Nothing in the data may be altered; restate all of it exactly.

* DATASET RECORDS
* * * * *

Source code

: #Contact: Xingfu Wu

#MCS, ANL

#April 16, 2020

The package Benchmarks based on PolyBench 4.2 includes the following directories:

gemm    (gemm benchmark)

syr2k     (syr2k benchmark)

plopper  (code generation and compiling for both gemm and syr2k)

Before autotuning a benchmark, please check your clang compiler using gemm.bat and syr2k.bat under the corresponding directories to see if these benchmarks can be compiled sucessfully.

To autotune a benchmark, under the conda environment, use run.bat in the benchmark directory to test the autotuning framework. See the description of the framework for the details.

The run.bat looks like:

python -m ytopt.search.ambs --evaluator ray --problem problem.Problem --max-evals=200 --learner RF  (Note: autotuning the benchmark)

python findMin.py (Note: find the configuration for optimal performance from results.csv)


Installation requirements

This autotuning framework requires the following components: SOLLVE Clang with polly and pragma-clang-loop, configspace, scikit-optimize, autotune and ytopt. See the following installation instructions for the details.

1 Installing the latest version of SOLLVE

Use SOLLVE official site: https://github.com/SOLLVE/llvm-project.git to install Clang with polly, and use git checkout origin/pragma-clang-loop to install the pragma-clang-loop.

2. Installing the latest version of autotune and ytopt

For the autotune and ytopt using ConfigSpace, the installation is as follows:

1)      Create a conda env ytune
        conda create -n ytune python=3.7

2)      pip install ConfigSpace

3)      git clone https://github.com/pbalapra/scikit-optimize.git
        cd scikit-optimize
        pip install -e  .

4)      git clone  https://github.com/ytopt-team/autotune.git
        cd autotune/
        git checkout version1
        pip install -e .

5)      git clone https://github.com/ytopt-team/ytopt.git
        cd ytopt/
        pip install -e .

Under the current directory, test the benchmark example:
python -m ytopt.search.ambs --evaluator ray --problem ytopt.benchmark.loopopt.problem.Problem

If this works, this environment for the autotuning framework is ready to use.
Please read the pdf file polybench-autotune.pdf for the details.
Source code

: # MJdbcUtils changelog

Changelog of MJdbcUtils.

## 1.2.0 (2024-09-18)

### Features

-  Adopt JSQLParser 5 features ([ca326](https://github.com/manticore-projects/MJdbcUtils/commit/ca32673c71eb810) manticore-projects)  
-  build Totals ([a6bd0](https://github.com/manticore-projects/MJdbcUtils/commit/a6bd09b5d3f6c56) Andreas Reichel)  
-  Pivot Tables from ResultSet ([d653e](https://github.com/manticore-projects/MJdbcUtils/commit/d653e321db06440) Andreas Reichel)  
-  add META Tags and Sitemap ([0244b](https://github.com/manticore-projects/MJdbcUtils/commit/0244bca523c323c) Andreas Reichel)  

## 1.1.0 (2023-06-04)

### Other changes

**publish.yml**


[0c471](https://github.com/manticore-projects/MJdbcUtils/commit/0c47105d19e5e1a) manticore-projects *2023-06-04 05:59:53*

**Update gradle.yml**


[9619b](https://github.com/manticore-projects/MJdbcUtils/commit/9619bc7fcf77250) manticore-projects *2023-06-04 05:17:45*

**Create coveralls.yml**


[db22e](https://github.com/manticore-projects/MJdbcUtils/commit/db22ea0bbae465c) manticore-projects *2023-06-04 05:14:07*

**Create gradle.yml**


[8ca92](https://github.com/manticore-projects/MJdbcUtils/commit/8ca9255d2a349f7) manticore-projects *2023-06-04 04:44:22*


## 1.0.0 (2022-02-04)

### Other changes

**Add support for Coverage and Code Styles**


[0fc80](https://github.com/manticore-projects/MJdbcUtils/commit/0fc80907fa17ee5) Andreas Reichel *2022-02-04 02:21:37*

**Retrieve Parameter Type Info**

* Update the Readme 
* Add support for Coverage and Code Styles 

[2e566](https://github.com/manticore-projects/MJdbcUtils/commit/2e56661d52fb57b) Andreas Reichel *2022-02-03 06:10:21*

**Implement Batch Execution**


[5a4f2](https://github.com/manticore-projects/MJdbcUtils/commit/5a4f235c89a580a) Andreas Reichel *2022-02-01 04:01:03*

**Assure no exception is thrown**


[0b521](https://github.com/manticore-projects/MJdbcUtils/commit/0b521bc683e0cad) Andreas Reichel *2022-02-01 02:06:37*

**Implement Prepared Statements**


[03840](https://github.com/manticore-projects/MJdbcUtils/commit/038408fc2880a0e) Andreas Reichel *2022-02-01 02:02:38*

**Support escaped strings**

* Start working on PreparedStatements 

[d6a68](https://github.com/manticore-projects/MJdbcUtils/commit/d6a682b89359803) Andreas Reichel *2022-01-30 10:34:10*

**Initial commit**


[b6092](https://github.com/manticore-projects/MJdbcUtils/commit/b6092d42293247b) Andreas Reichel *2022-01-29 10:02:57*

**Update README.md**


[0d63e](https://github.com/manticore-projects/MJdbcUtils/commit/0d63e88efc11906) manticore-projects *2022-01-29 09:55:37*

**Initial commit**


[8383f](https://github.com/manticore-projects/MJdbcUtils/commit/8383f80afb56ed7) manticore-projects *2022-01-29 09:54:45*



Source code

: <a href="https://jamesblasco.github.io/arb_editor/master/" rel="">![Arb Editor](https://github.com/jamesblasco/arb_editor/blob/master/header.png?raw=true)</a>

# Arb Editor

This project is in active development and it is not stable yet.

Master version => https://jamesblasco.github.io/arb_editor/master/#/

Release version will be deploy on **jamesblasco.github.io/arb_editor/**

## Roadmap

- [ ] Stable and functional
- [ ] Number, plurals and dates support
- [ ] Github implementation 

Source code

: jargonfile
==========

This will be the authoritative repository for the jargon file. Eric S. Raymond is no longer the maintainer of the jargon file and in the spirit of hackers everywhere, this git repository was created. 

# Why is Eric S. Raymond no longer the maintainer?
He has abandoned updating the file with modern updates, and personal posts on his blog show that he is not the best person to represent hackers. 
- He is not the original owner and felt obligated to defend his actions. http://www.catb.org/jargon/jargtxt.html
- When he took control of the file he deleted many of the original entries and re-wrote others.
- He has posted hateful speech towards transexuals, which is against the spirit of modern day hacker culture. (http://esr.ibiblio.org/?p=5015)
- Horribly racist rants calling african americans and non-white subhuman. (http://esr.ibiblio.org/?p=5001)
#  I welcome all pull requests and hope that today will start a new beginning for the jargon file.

* * * * *

* SOLUTION FOR THIS EXERCISE
Source code

: #Contact: Xingfu Wu

#MCS, ANL

#April 16, 2020

The package Benchmarks based on PolyBench 4.2 includes the following directories:

gemm    (gemm benchmark)

syr2k     (syr2k benchmark)

plopper  (code generation and compiling for both gemm and syr2k)

Before autotuning a benchmark, please check your clang compiler using gemm.bat and syr2k.bat under the corresponding directories to see if these benchmarks can be compiled sucessfully.

To autotune a benchmark, under the conda environment, use run.bat in the benchmark directory to test the autotuning framework. See the description of the framework for the details.

The run.bat looks like:

python -m ytopt.search.ambs --evaluator ray --problem problem.Problem --max-evals=200 --learner RF  (Note: autotuning the benchmark)

python findMin.py (Note: find the configuration for optimal performance from results.csv)


Installation requirements

This autotuning framework requires the following components: SOLLVE Clang with polly and pragma-clang-loop, configspace, scikit-optimize, autotune and ytopt. See the following installation instructions for the details.

1 Installing the latest version of SOLLVE

Use SOLLVE official site: https://github.com/SOLLVE/llvm-project.git to install Clang with polly, and use git checkout origin/pragma-clang-loop to install the pragma-clang-loop.

2. Installing the latest version of autotune and ytopt

For the autotune and ytopt using ConfigSpace, the installation is as follows:

1)      Create a conda env ytune
        conda create -n ytune python=3.7

2)      pip install ConfigSpace

3)      git clone https://github.com/pbalapra/scikit-optimize.git
        cd scikit-optimize
        pip install -e  .

4)      git clone  https://github.com/ytopt-team/autotune.git
        cd autotune/
        git checkout version1
        pip install -e .

5)      git clone https://github.com/ytopt-team/ytopt.git
        cd ytopt/
        pip install -e .

Under the current directory, test the benchmark example:
python -m ytopt.search.ambs --evaluator ray --problem ytopt.benchmark.loopopt.problem.Problem

If this works, this environment for the autotuning framework is ready to use.
Please read the pdf file polybench-autotune.pdf for the details.
Source code

: # MJdbcUtils changelog

Changelog of MJdbcUtils.

## 1.2.0 (2024-09-18)

### Features

-  Adopt JSQLParser 5 features ([ca326](https://github.com/manticore-projects/MJdbcUtils/commit/ca32673c71eb810) manticore-projects)  
-  build Totals ([a6bd0](https://github.com/manticore-projects/MJdbcUtils/commit/a6bd09b5d3f6c56) Andreas Reichel)  
-  Pivot Tables from ResultSet ([d653e](https://github.com/manticore-projects/MJdbcUtils/commit/d653e321db06440) Andreas Reichel)  
-  add META Tags and Sitemap ([0244b](https://github.com/manticore-projects/MJdbcUtils/commit/0244bca523c323c) Andreas Reichel)  

## 1.1.0 (2023-06-04)

### Other changes

**publish.yml**


[0c471](https://github.com/manticore-projects/MJdbcUtils/commit/0c47105d19e5e1a) manticore-projects *2023-06-04 05:59:53*

**Update gradle.yml**


[9619b](https://github.com/manticore-projects/MJdbcUtils/commit/9619bc7fcf77250) manticore-projects *2023-06-04 05:17:45*

**Create coveralls.yml**


[db22e](https://github.com/manticore-projects/MJdbcUtils/commit/db22ea0bbae465c) manticore-projects *2023-06-04 05:14:07*

**Create gradle.yml**


[8ca92](https://github.com/manticore-projects/MJdbcUtils/commit/8ca9255d2a349f7) manticore-projects *2023-06-04 04:44:22*


## 1.0.0 (2022-02-04)

### Other changes

**Add support for Coverage and Code Styles**


[0fc80](https://github.com/manticore-projects/MJdbcUtils/commit/0fc80907fa17ee5) Andreas Reichel *2022-02-04 02:21:37*

**Retrieve Parameter Type Info**

* Update the Readme 
* Add support for Coverage and Code Styles 

[2e566](https://github.com/manticore-projects/MJdbcUtils/commit/2e56661d52fb57b) Andreas Reichel *2022-02-03 06:10:21*

**Implement Batch Execution**


[5a4f2](https://github.com/manticore-projects/MJdbcUtils/commit/5a4f235c89a580a) Andreas Reichel *2022-02-01 04:01:03*

**Assure no exception is thrown**


[0b521](https://github.com/manticore-projects/MJdbcUtils/commit/0b521bc683e0cad) Andreas Reichel *2022-02-01 02:06:37*

**Implement Prepared Statements**


[03840](https://github.com/manticore-projects/MJdbcUtils/commit/038408fc2880a0e) Andreas Reichel *2022-02-01 02:02:38*

**Support escaped strings**

* Start working on PreparedStatements 

[d6a68](https://github.com/manticore-projects/MJdbcUtils/commit/d6a682b89359803) Andreas Reichel *2022-01-30 10:34:10*

**Initial commit**


[b6092](https://github.com/manticore-projects/MJdbcUtils/commit/b6092d42293247b) Andreas Reichel *2022-01-29 10:02:57*

**Update README.md**


[0d63e](https://github.com/manticore-projects/MJdbcUtils/commit/0d63e88efc11906) manticore-projects *2022-01-29 09:55:37*

**Initial commit**


[8383f](https://github.com/manticore-projects/MJdbcUtils/commit/8383f80afb56ed7) manticore-projects *2022-01-29 09:54:45*



Source code

: <a href="https://jamesblasco.github.io/arb_editor/master/" rel="">![Arb Editor](https://github.com/jamesblasco/arb_editor/blob/master/header.png?raw=true)</a>

# Arb Editor

This project is in active development and it is not stable yet.

Master version => https://jamesblasco.github.io/arb_editor/master/#/

Release version will be deploy on **jamesblasco.github.io/arb_editor/**

## Roadmap

- [ ] Stable and functional
- [ ] Number, plurals and dates support
- [ ] Github implementation 

Source code

: jargonfile
==========

This will be the authoritative repository for the jargon file. Eric S. Raymond is no longer the maintainer of the jargon file and in the spirit of hackers everywhere, this git repository was created. 

# Why is Eric S. Raymond no longer the maintainer?
He has abandoned updating the file with modern updates, and personal posts on his blog show that he is not the best person to represent hackers. 
- He is not the original owner and felt obligated to defend his actions. http://www.catb.org/jargon/jargtxt.html
- When he took control of the file he deleted many of the original entries and re-wrote others.
- He has posted hateful speech towards transexuals, which is against the spirit of modern day hacker culture. (http://esr.ibiblio.org/?p=5015)
- Horribly racist rants calling african americans and non-white subhuman. (http://esr.ibiblio.org/?p=5001)
#  I welcome all pull requests and hope that today will start a new beginning for the jargon file.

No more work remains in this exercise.